Individuality within a team sport can be a tricky business; this squad, for now at least, appear to have achieved a semblance of respectful balance.
“That’s the culture we have, everyone can be themselves, and there’s no taking time to be yourself.
“Everyone comes in from the get-go, and you can express yourself. There’s no stupid questions you can ask. That’s really resonated with me. I might have done it overboard with the weirdness and stuff, but I’m just being myself.”
That seems certified now given Furlong’s persistent calf problem; after winning 24 of his 27 caps from the bench, he will make his second successive Six Nations start in Saturday’s putative title decider.
“I really enjoy the environment and hopefully can stay in it a bit longer,” he says.
That goes for his personal life, too. The Aussie-born Connacht player married Sarah, a Galway pharmacist, last summer and he will remain here beyond his playing days. She is the love of his life; his dog is the bane of his life, literally.

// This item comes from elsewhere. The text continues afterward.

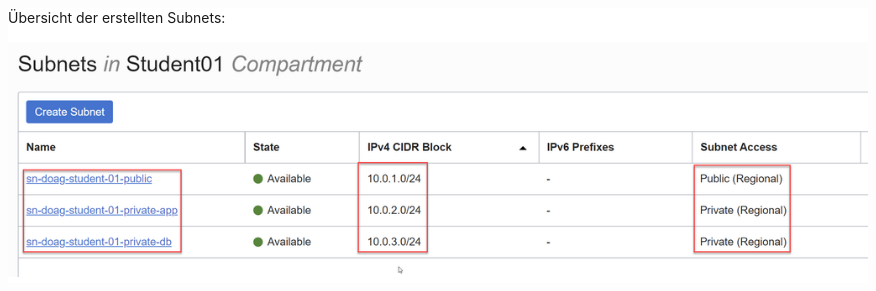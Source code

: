 Übersicht der erstellten Subnets:

<img src="./../../images/0x03-01-vcn-subnet_private_list.png" width="900">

“Sarah prioritised some of the home games coming up, which is fair. The one game I got my first start, she’s working, so she’s gutted, but she’s good as gold and very supportive. It doesn’t bother me, I can see her tonight.
“She’s at home minding my dog. You know when people say a dog is like its owner; he’s a French mastiff, and he’s 70 kilos. He’s called Bane.
“He drools and slobbers everywhere. I always tell her I don’t know how she puts up with the two of us because I’d be a bit of a character and a bit weird.
“Bane is equally as weird, and she’s quite normal, so it’s yin and yang. We get on great. He’s a big teddy bear. Last night, he was up in the bedroom minding Sarah, so the two of them are holding down the fort really well. It’s pleasing for me because I can come here and put the head down, not be worrying about the ship back home.”
France will be a step up in class, but Cardiff showed he can prosper, even if he is sometimes the last to know. “I didn’t even know we had a scrum penalty,” he laughs, recalling a big first-half moment. “I got up and didn’t know we had an advantage. I was running around and was like, ‘B****x, I wish we had the penalty now!”